とも主張。ICBMとしての技術を完成させたことをアピールしているが、日本政府は

「我が国としては分析中」(菅義偉官房長官)

とするにとどめている。

1段目と2段目のエンジンを分離する動画も

   北朝鮮は7月5日16時頃(日本時間)、朝鮮中央テレビで発射実験の様子を動画つきで初めて報じた。発射の瞬間を5つ以上のアングルから撮影して繰り返して再生したほか、ミサイルに搭載したとみられるカメラから、1段目と2段目のエンジンを分離する様子だとされる動画を放送した。
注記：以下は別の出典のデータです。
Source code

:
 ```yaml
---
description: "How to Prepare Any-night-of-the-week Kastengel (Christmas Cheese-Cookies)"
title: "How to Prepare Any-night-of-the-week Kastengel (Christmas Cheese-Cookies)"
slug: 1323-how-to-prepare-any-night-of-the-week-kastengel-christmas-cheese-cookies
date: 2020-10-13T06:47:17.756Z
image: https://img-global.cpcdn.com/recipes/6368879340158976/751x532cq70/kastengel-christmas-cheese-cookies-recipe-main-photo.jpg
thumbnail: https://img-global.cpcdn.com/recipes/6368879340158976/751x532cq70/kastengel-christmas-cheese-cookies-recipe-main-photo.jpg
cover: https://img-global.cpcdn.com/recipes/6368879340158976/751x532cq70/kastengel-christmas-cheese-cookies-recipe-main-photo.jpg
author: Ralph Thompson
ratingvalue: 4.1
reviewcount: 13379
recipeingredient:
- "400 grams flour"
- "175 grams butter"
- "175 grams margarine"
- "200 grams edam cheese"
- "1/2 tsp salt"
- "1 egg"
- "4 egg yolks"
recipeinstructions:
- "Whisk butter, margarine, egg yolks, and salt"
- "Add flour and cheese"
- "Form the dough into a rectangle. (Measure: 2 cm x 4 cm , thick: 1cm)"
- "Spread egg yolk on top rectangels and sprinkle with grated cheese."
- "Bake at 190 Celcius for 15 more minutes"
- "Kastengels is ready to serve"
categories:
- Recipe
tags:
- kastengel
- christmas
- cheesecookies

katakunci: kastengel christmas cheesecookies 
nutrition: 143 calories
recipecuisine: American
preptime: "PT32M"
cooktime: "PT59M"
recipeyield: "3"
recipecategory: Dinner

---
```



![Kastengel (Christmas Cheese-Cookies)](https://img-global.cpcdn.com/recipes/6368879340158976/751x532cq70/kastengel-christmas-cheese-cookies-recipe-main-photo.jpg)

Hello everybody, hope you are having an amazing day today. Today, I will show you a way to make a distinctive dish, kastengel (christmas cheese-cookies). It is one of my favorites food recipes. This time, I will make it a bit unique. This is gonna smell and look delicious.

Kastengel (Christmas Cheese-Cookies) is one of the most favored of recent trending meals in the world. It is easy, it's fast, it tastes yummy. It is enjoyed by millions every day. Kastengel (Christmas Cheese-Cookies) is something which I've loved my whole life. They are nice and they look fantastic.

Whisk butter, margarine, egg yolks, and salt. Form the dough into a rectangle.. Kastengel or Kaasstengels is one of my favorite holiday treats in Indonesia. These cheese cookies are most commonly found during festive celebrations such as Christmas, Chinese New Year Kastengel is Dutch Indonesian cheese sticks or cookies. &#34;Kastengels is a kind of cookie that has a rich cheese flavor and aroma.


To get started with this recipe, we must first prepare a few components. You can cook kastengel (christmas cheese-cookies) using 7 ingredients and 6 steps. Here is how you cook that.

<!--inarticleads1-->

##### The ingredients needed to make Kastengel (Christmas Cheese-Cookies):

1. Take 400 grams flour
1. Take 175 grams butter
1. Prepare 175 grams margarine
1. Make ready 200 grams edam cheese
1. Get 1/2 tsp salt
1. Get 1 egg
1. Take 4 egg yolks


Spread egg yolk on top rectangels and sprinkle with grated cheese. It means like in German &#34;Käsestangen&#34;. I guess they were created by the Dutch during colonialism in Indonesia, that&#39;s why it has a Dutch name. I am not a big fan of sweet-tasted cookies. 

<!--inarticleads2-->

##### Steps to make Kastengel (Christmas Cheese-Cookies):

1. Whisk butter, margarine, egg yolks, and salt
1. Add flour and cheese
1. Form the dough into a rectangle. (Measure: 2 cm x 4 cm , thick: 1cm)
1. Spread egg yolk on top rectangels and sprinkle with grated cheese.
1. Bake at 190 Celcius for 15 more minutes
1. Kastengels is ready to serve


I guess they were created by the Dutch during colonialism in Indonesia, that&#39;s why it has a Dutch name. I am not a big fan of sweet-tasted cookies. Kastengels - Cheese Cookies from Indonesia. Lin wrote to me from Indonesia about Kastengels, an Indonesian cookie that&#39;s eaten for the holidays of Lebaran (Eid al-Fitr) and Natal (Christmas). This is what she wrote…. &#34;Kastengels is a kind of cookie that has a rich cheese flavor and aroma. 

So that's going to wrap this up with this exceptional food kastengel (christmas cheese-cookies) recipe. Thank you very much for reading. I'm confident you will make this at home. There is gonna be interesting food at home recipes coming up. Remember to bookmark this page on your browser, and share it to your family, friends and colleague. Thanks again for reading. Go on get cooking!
   今後注目されるのが米国の対応だ。トランプ氏は17年1月3日の段階で

「北朝鮮は、米国の一部に届きうる核兵器の開発が最終段階だと言っている。そんなことは起きない!」

とツイートしていた。このことから、トランプ氏にとっての越えてはならない一線「レッドライン」は、「米国に届きうるかどうか」だと見る向きもあった。だが、この「起きない!」と断言したはずのことがわずか半年で覆され、レッドラインを越えた可能性が出てきたことになる。トランプ氏は7月4日の発射実験1時間半後に、

「この若造は人生で他にすることはないのか。韓国と日本が、この状況にそんなに長く我慢できるとは思えない。おそらく中国は北朝鮮に強い働きかけをして、このナンセンスな出来事を、これっきりにするだろう」

とツイート。中国に改めて行動を求めた。

   米韓両軍は北朝鮮に対抗する形で、7月5日朝に韓国東岸で日本海に向けて弾道ミサイルの同時射撃演習を実施。7月7日からドイツ・ハンブルグで開かれる20か国・地域(G20)サミットでも北朝鮮のICBM問題が重要な議題になる見通しだ。